Data excerpts:
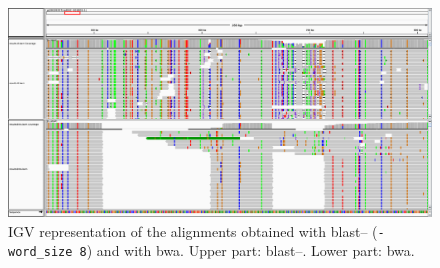 \begin{figure}
\includegraphics[scale=0.45]{img/igv01}
\caption[IGV representation of the alignments obtained with \acrshort{blast}--\blastobam{} and with \acrshort{bwa}.]
{IGV representation of the alignments obtained with \acrshort{blast}--\blastobam{} (\texttt{-word\_size~8}) and with \acrshort{bwa}. Upper part: \gls{blast}--\blastobam{}. Lower part: \gls{bwa}.}\label{fig:igv}
\end{figure}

The task: Transcribe all the records above word for word, without their images.

Written reply:
 \begin{figure}
\includegraphics[scale=0.45]{img/igv01}
\caption[IGV representation of the alignments obtained with \acrshort{blast}--\blastobam{} and with \acrshort{bwa}.]
{IGV representation of the alignments obtained with \acrshort{blast}--\blastobam{} (\texttt{-word\_size~8}) and with \acrshort{bwa}. Upper part: \gls{blast}--\blastobam{}. Lower part: \gls{bwa}.}\label{fig:igv}
\end{figure}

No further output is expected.